● Aim of the exercise
Please transcribe exactly the lines from the first line of the records below through the line containing "- **LIME (Local", including both, and omit all pictures.

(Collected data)
=== Section Start ===

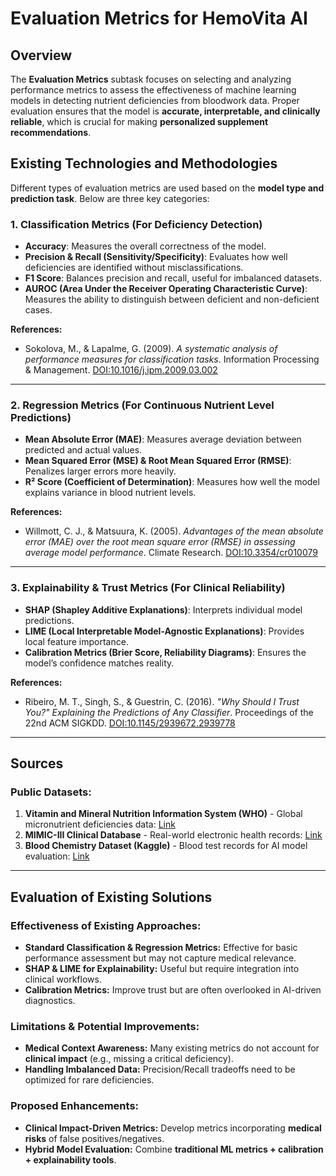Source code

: # Evaluation Metrics for HemoVita AI

## Overview
The **Evaluation Metrics** subtask focuses on selecting and analyzing performance metrics to assess the effectiveness of machine learning models in detecting nutrient deficiencies from bloodwork data. Proper evaluation ensures that the model is **accurate, interpretable, and clinically reliable**, which is crucial for making **personalized supplement recommendations**.

## Existing Technologies and Methodologies

Different types of evaluation metrics are used based on the **model type and prediction task**. Below are three key categories:

### 1. **Classification Metrics** (For Deficiency Detection)
- **Accuracy**: Measures the overall correctness of the model.
- **Precision & Recall (Sensitivity/Specificity)**: Evaluates how well deficiencies are identified without misclassifications.
- **F1 Score**: Balances precision and recall, useful for imbalanced datasets.
- **AUROC (Area Under the Receiver Operating Characteristic Curve)**: Measures the ability to distinguish between deficient and non-deficient cases.


**References:**
- Sokolova, M., & Lapalme, G. (2009). *A systematic analysis of performance measures for classification tasks*. Information Processing & Management. [DOI:10.1016/j.ipm.2009.03.002](https://doi.org/10.1016/j.ipm.2009.03.002)

---

### 2. **Regression Metrics** (For Continuous Nutrient Level Predictions)
- **Mean Absolute Error (MAE)**: Measures average deviation between predicted and actual values.
- **Mean Squared Error (MSE) & Root Mean Squared Error (RMSE)**: Penalizes larger errors more heavily.
- **R² Score (Coefficient of Determination)**: Measures how well the model explains variance in blood nutrient levels.


**References:**
- Willmott, C. J., & Matsuura, K. (2005). *Advantages of the mean absolute error (MAE) over the root mean square error (RMSE) in assessing average model performance*. Climate Research. [DOI:10.3354/cr010079](https://doi.org/10.3354/cr010079)

---

### 3. **Explainability & Trust Metrics** (For Clinical Reliability)
- **SHAP (Shapley Additive Explanations)**: Interprets individual model predictions.
- **LIME (Local Interpretable Model-Agnostic Explanations)**: Provides local feature importance.
- **Calibration Metrics (Brier Score, Reliability Diagrams)**: Ensures the model’s confidence matches reality.


**References:**
- Ribeiro, M. T., Singh, S., & Guestrin, C. (2016). *"Why Should I Trust You?" Explaining the Predictions of Any Classifier*. Proceedings of the 22nd ACM SIGKDD. [DOI:10.1145/2939672.2939778](https://doi.org/10.1145/2939672.2939778)

---

## Sources

### Public Datasets:
1. **Vitamin and Mineral Nutrition Information System (WHO)** - Global micronutrient deficiencies data: [Link](https://www.who.int/data)
2. **MIMIC-III Clinical Database** - Real-world electronic health records: [Link](https://physionet.org/content/mimic3/)
3. **Blood Chemistry Dataset (Kaggle)** - Blood test records for AI model evaluation: [Link](https://www.kaggle.com/datasets)

---

## Evaluation of Existing Solutions

### Effectiveness of Existing Approaches:
- **Standard Classification & Regression Metrics:** Effective for basic performance assessment but may not capture medical relevance.
- **SHAP & LIME for Explainability:** Useful but require integration into clinical workflows.
- **Calibration Metrics:** Improve trust but are often overlooked in AI-driven diagnostics.

### Limitations & Potential Improvements:
- **Medical Context Awareness:** Many existing metrics do not account for **clinical impact** (e.g., missing a critical deficiency).
- **Handling Imbalanced Data:** Precision/Recall tradeoffs need to be optimized for rare deficiencies.

### Proposed Enhancements:
- **Clinical Impact-Driven Metrics:** Develop metrics incorporating **medical risks** of false positives/negatives.
- **Hybrid Model Evaluation:** Combine **traditional ML metrics + calibration + explainability tools**.


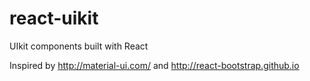 react-uikit
===========

UIkit components built with React

Inspired by http://material-ui.com/ and http://react-bootstrap.github.io
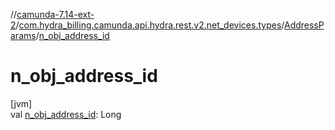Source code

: //[camunda-7.14-ext-2](../../../index.md)/[com.hydra_billing.camunda.api.hydra.rest.v2.net_devices.types](../index.md)/[AddressParams](index.md)/[n_obj_address_id](n_obj_address_id.md)

# n_obj_address_id

[jvm]\
val [n_obj_address_id](n_obj_address_id.md): Long
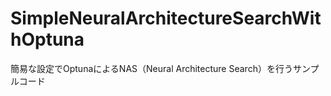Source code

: # SimpleNeuralArchitectureSearchWithOptuna
簡易な設定でOptunaによるNAS（Neural Architecture Search）を行うサンプルコード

=== Section End ===

● Reply to the task
Source code

: # Evaluation Metrics for HemoVita AI

## Overview
The **Evaluation Metrics** subtask focuses on selecting and analyzing performance metrics to assess the effectiveness of machine learning models in detecting nutrient deficiencies from bloodwork data. Proper evaluation ensures that the model is **accurate, interpretable, and clinically reliable**, which is crucial for making **personalized supplement recommendations**.

## Existing Technologies and Methodologies

Different types of evaluation metrics are used based on the **model type and prediction task**. Below are three key categories:

### 1. **Classification Metrics** (For Deficiency Detection)
- **Accuracy**: Measures the overall correctness of the model.
- **Precision & Recall (Sensitivity/Specificity)**: Evaluates how well deficiencies are identified without misclassifications.
- **F1 Score**: Balances precision and recall, useful for imbalanced datasets.
- **AUROC (Area Under the Receiver Operating Characteristic Curve)**: Measures the ability to distinguish between deficient and non-deficient cases.


**References:**
- Sokolova, M., & Lapalme, G. (2009). *A systematic analysis of performance measures for classification tasks*. Information Processing & Management. [DOI:10.1016/j.ipm.2009.03.002](https://doi.org/10.1016/j.ipm.2009.03.002)

---

### 2. **Regression Metrics** (For Continuous Nutrient Level Predictions)
- **Mean Absolute Error (MAE)**: Measures average deviation between predicted and actual values.
- **Mean Squared Error (MSE) & Root Mean Squared Error (RMSE)**: Penalizes larger errors more heavily.
- **R² Score (Coefficient of Determination)**: Measures how well the model explains variance in blood nutrient levels.


**References:**
- Willmott, C. J., & Matsuura, K. (2005). *Advantages of the mean absolute error (MAE) over the root mean square error (RMSE) in assessing average model performance*. Climate Research. [DOI:10.3354/cr010079](https://doi.org/10.3354/cr010079)

---

### 3. **Explainability & Trust Metrics** (For Clinical Reliability)
- **SHAP (Shapley Additive Explanations)**: Interprets individual model predictions.
- **LIME (Local Interpretable Model-Agnostic Explanations)**: Provides local feature importance.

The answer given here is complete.